**Directions for this task**. Copy the records below in full, keeping each word as it is but omitting the pictures.

Items listed in a dataset:

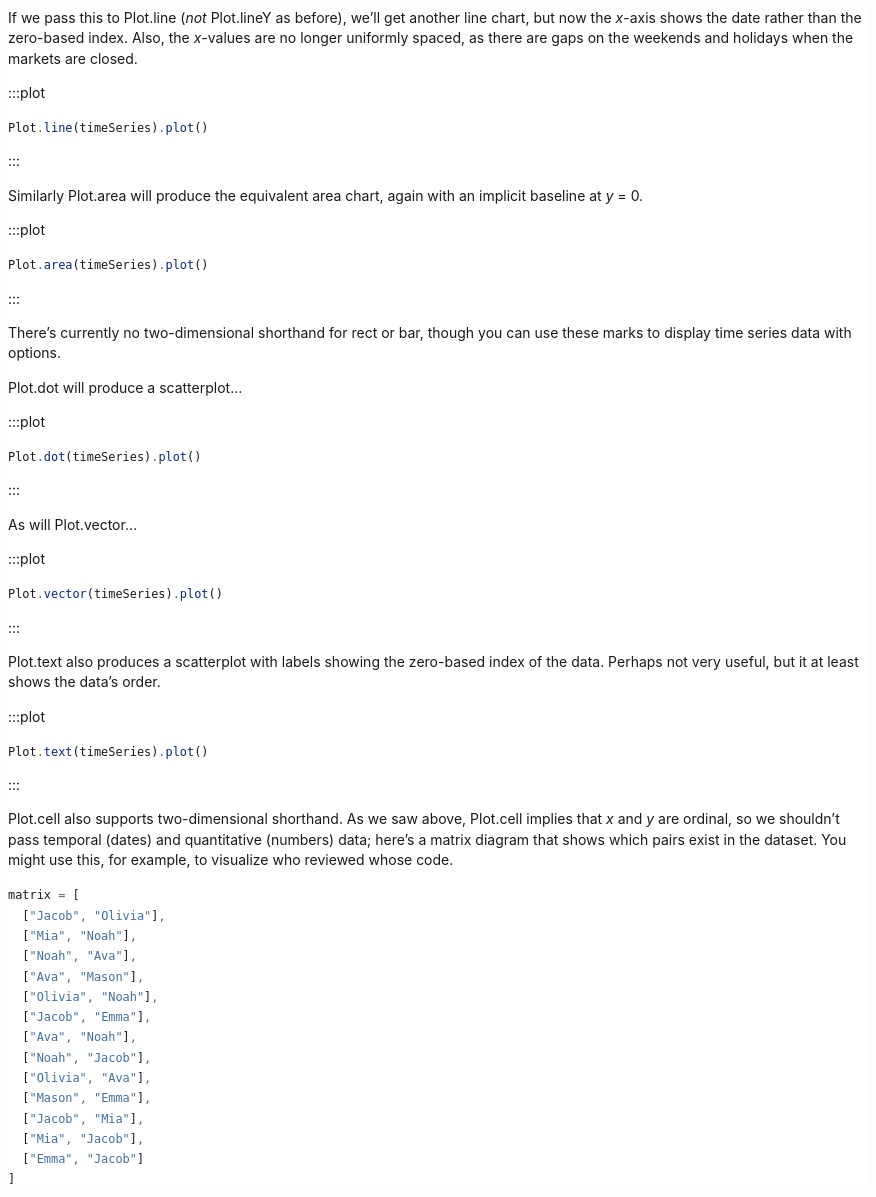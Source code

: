 If we pass this to Plot.line (*not* Plot.lineY as before), we’ll get another line chart, but now the *x*-axis shows the date rather than the zero-based index. Also, the *x*-values are no longer uniformly spaced, as there are gaps on the weekends and holidays when the markets are closed.

:::plot
```js
Plot.line(timeSeries).plot()
```
:::

Similarly Plot.area will produce the equivalent area chart, again with an implicit baseline at *y* = 0.

:::plot
```js
Plot.area(timeSeries).plot()
```
:::

There’s currently no two-dimensional shorthand for rect or bar, though you can use these marks to display time series data with options.

Plot.dot will produce a scatterplot…

:::plot
```js
Plot.dot(timeSeries).plot()
```
:::

As will Plot.vector…

:::plot
```js
Plot.vector(timeSeries).plot()
```
:::

Plot.text also produces a scatterplot with labels showing the zero-based index of the data. Perhaps not very useful, but it at least shows the data’s order.

:::plot
```js
Plot.text(timeSeries).plot()
```
:::

Plot.cell also supports two-dimensional shorthand. As we saw above, Plot.cell implies that *x* and *y* are ordinal, so we shouldn’t pass temporal (dates) and quantitative (numbers) data; here’s a matrix diagram that shows which pairs exist in the dataset. You might use this, for example, to visualize who reviewed whose code.

```js
matrix = [
  ["Jacob", "Olivia"],
  ["Mia", "Noah"],
  ["Noah", "Ava"],
  ["Ava", "Mason"],
  ["Olivia", "Noah"],
  ["Jacob", "Emma"],
  ["Ava", "Noah"],
  ["Noah", "Jacob"],
  ["Olivia", "Ava"],
  ["Mason", "Emma"],
  ["Jacob", "Mia"],
  ["Mia", "Jacob"],
  ["Emma", "Jacob"]
]
```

**Output of the exercise**.
Source code

: If we pass this to Plot.line (*not* Plot.lineY as before), we’ll get another line chart, but now the *x*-axis shows the date rather than the zero-based index. Also, the *x*-values are no longer uniformly spaced, as there are gaps on the weekends and holidays when the markets are closed.

:::plot
```js
Plot.line(timeSeries).plot()
```
:::

Similarly Plot.area will produce the equivalent area chart, again with an implicit baseline at *y* = 0.

:::plot
```js
Plot.area(timeSeries).plot()
```
:::

There’s currently no two-dimensional shorthand for rect or bar, though you can use these marks to display time series data with options.

Plot.dot will produce a scatterplot…

:::plot
```js
Plot.dot(timeSeries).plot()
```
:::

As will Plot.vector…

:::plot
```js
Plot.vector(timeSeries).plot()
```
:::

Plot.text also produces a scatterplot with labels showing the zero-based index of the data. Perhaps not very useful, but it at least shows the data’s order.

:::plot
```js
Plot.text(timeSeries).plot()
```
:::

Plot.cell also supports two-dimensional shorthand. As we saw above, Plot.cell implies that *x* and *y* are ordinal, so we shouldn’t pass temporal (dates) and quantitative (numbers) data; here’s a matrix diagram that shows which pairs exist in the dataset. You might use this, for example, to visualize who reviewed whose code.

```js
matrix = [
  ["Jacob", "Olivia"],
  ["Mia", "Noah"],
  ["Noah", "Ava"],
  ["Ava", "Mason"],
  ["Olivia", "Noah"],
  ["Jacob", "Emma"],
  ["Ava", "Noah"],
  ["Noah", "Jacob"],
  ["Olivia", "Ava"],
  ["Mason", "Emma"],
  ["Jacob", "Mia"],
  ["Mia", "Jacob"],
  ["Emma", "Jacob"]
]
```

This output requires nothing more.